Booting the ESX DVD on a SunFire v40z worked...until the boot screen came up, and we only had a serial console attached to it. We could type blindly or cheat and go to the box and attach a monitor to it:

 * press DOWN, to select "text install"
 * press 5 times BACKSPACE, to remove the "quiet" from the boot arguments
 * type "console=ttyS0,115200n8"
 * press ENTER

Or we just edit the ISO, so that it'll boot in textmode with the correct arguments. Yeah, we're so l337, baby :-)

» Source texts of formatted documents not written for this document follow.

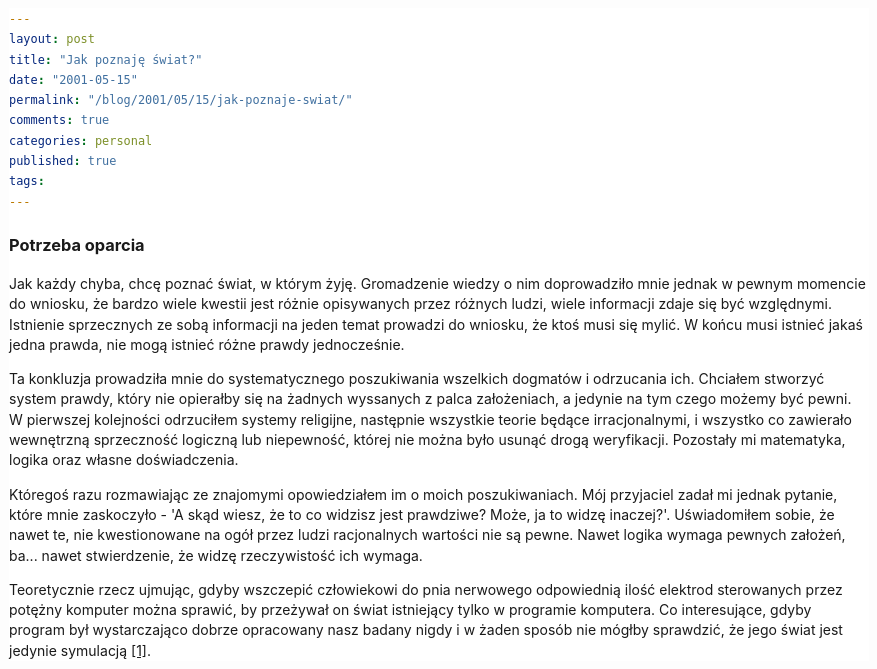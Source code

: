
 ```yaml
---
layout: post
title: "Jak poznaję świat?"
date: "2001-05-15"
permalink: "/blog/2001/05/15/jak-poznaje-swiat/"
comments: true
categories: personal
published: true
tags: 
---
```


### Potrzeba oparcia

<p>Jak ka&#380;dy chyba,
chc&#281; pozna&#263; &#347;wiat, w którym &#380;yj&#281;. Gromadzenie wiedzy o
nim doprowadzi&#322;o mnie jednak w pewnym momencie do wniosku, &#380;e bardzo
wiele kwestii jest ró&#380;nie opisywanych przez ró&#380;nych ludzi, wiele
informacji zdaje si&#281; by&#263; wzgl&#281;dnymi. Istnienie sprzecznych ze
sob&#261; informacji na jeden temat prowadzi do wniosku, &#380;e kto&#347; musi
si&#281; myli&#263;. W ko&#324;cu musi istnie&#263; jaka&#347; jedna prawda,
nie mog&#261; istnie&#263; ró&#380;ne prawdy jednocze&#347;nie.</p>

<p>Ta konkluzja prowadzi&#322;a
mnie do systematycznego poszukiwania wszelkich dogmatów i odrzucania ich.
Chcia&#322;em stworzy&#263; system prawdy, który nie opiera&#322;by si&#281; na
&#380;adnych wyssanych z palca za&#322;o&#380;eniach, a jedynie na tym czego
mo&#380;emy by&#263; pewni. W pierwszej kolejno&#347;ci odrzuci&#322;em systemy
religijne, nast&#281;pnie wszystkie teorie b&#281;d&#261;ce irracjonalnymi, i
wszystko co zawiera&#322;o wewn&#281;trzn&#261; sprzeczno&#347;&#263;
logiczn&#261; lub niepewno&#347;&#263;, której nie mo&#380;na by&#322;o
usun&#261;&#263; drog&#261; weryfikacji. Pozosta&#322;y mi matematyka, logika
oraz w&#322;asne do&#347;wiadczenia.</p>

<p>Którego&#347; razu
rozmawiaj&#261;c ze znajomymi opowiedzia&#322;em im o moich poszukiwaniach. Mój
przyjaciel zada&#322; mi jednak pytanie, które mnie zaskoczy&#322;o - 'A
sk&#261;d wiesz, &#380;e to co widzisz jest prawdziwe? Mo&#380;e, ja to
widz&#281; inaczej?'. U&#347;wiadomi&#322;em sobie, &#380;e nawet te, nie
kwestionowane na ogó&#322; przez ludzi racjonalnych warto&#347;ci nie s&#261;
pewne. Nawet logika wymaga pewnych za&#322;o&#380;e&#324;, ba... nawet
stwierdzenie, &#380;e widz&#281; rzeczywisto&#347;&#263; ich wymaga.</p>

<p>Teoretycznie rzecz
ujmuj&#261;c, gdyby wszczepi&#263; cz&#322;owiekowi do pnia nerwowego
odpowiedni&#261; ilo&#347;&#263; elektrod sterowanych przez pot&#281;&#380;ny
komputer mo&#380;na sprawi&#263;, by prze&#380;ywa&#322; on &#347;wiat
istniej&#261;cy tylko w programie komputera. Co interesuj&#261;ce, gdyby
program by&#322; wystarczaj&#261;co dobrze opracowany nasz badany nigdy i w
&#380;aden sposób nie móg&#322;by sprawdzi&#263;, &#380;e jego &#347;wiat jest
jedynie symulacj&#261; <a href="#_ftn1">[1]</a>.</p>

If all goes well, the installation should proceed:

ESX 4.0 -- Virtual Infrastructure for the Enterprise------------
Welcome to the ESX Text Installer
Release 4.0

This wizard will guide you through the installation of ESX.

Postinstall

Serial Console

First, enable we have to setup the physical part serial console. This might be a real terminal or an emulated terminal, accessible from the service processor of the host system. On this particular system (Sun V40z), this can be done in the system's ILOM:

> platform set console --speed 115200
> platform get console
Rear Panel Console Redirection Speed  Pruning Log Trigger
SP Console Enabled             115200 No      244 KB

This will get allow us to access the bootloader (GRUB). Here, we'll configure the kernel parameter which will allow us to watch Linux booting. During bootup, press "e" to edit the boot-entries and modify the "kernel" as follows:

 title VMware ESX 4.0
       #vmware:autogenerated esx
       root (hd0,0)
       uppermem 307200
       kernel /vmlinuz ro root=/dev/sda2 mem=300M console=ttyS0,115200n8 text
       initrd /initrd.img

Note that the "text" parameter was also added, so that VMware would start into a text install properly.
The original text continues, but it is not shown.